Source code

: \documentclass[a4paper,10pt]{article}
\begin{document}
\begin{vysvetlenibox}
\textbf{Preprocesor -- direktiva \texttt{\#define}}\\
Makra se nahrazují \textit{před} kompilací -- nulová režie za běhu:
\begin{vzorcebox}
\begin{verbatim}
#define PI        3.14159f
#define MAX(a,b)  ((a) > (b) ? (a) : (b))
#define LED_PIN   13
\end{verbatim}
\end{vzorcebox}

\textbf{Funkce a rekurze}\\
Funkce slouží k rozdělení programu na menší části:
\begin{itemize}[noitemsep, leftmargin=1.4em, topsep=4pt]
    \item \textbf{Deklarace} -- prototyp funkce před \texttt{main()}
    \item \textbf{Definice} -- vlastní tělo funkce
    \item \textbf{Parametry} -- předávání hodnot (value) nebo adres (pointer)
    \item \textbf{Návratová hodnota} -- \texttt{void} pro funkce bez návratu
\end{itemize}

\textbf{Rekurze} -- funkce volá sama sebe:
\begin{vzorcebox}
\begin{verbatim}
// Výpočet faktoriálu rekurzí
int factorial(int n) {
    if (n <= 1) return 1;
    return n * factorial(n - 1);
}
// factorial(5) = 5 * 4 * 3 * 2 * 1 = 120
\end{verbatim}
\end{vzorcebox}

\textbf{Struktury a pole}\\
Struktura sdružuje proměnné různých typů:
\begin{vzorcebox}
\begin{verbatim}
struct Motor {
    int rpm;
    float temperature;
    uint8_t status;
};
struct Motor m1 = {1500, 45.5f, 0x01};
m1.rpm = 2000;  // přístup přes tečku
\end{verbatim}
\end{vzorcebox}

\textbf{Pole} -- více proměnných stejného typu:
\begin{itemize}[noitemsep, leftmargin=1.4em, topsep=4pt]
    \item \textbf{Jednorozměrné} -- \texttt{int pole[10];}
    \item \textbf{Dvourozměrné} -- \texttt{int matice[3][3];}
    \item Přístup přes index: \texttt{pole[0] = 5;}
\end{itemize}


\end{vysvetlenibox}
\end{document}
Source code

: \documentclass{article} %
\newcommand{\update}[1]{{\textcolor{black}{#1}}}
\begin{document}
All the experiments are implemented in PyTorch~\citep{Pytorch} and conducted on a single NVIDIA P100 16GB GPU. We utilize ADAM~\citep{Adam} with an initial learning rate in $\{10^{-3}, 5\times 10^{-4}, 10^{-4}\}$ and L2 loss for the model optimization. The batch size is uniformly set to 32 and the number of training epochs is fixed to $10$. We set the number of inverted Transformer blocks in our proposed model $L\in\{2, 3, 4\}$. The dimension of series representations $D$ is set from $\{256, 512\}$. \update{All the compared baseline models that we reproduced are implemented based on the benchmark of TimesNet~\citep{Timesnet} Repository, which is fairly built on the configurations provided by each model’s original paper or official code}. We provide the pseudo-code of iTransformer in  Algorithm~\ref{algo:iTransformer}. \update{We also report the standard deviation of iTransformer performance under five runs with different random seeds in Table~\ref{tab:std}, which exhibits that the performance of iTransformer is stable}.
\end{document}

++++

What you have to do - The full set of entries should appear again, unchanged, line by line.

Response to the task -
Source code

: \documentclass[a4paper,10pt]{article}
\begin{document}
\begin{vysvetlenibox}
\textbf{Preprocesor -- direktiva \texttt{\#define}}\\
Makra se nahrazují \textit{před} kompilací -- nulová režie za běhu:
\begin{vzorcebox}
\begin{verbatim}
#define PI        3.14159f
#define MAX(a,b)  ((a) > (b) ? (a) : (b))
#define LED_PIN   13
\end{verbatim}
\end{vzorcebox}

\textbf{Funkce a rekurze}\\
Funkce slouží k rozdělení programu na menší části:
\begin{itemize}[noitemsep, leftmargin=1.4em, topsep=4pt]
    \item \textbf{Deklarace} -- prototyp funkce před \texttt{main()}
    \item \textbf{Definice} -- vlastní tělo funkce
    \item \textbf{Parametry} -- předávání hodnot (value) nebo adres (pointer)
    \item \textbf{Návratová hodnota} -- \texttt{void} pro funkce bez návratu
\end{itemize}

\textbf{Rekurze} -- funkce volá sama sebe:
\begin{vzorcebox}
\begin{verbatim}
// Výpočet faktoriálu rekurzí
int factorial(int n) {
    if (n <= 1) return 1;
    return n * factorial(n - 1);
}
// factorial(5) = 5 * 4 * 3 * 2 * 1 = 120
\end{verbatim}
\end{vzorcebox}

\textbf{Struktury a pole}\\
Struktura sdružuje proměnné různých typů:
\begin{vzorcebox}
\begin{verbatim}
struct Motor {
    int rpm;
    float temperature;
    uint8_t status;
};
struct Motor m1 = {1500, 45.5f, 0x01};
m1.rpm = 2000;  // přístup přes tečku
\end{verbatim}
\end{vzorcebox}

\textbf{Pole} -- více proměnných stejného typu:
\begin{itemize}[noitemsep, leftmargin=1.4em, topsep=4pt]
    \item \textbf{Jednorozměrné} -- \texttt{int pole[10];}
    \item \textbf{Dvourozměrné} -- \texttt{int matice[3][3];}
    \item Přístup přes index: \texttt{pole[0] = 5;}
\end{itemize}


\end{vysvetlenibox}
\end{document}
Source code

: \documentclass{article} %
\newcommand{\update}[1]{{\textcolor{black}{#1}}}
\begin{document}
All the experiments are implemented in PyTorch~\citep{Pytorch} and conducted on a single NVIDIA P100 16GB GPU. We utilize ADAM~\citep{Adam} with an initial learning rate in $\{10^{-3}, 5\times 10^{-4}, 10^{-4}\}$ and L2 loss for the model optimization. The batch size is uniformly set to 32 and the number of training epochs is fixed to $10$. We set the number of inverted Transformer blocks in our proposed model $L\in\{2, 3, 4\}$. The dimension of series representations $D$ is set from $\{256, 512\}$. \update{All the compared baseline models that we reproduced are implemented based on the benchmark of TimesNet~\citep{Timesnet} Repository, which is fairly built on the configurations provided by each model’s original paper or official code}. We provide the pseudo-code of iTransformer in  Algorithm~\ref{algo:iTransformer}. \update{We also report the standard deviation of iTransformer performance under five runs with different random seeds in Table~\ref{tab:std}, which exhibits that the performance of iTransformer is stable}.
\end{document}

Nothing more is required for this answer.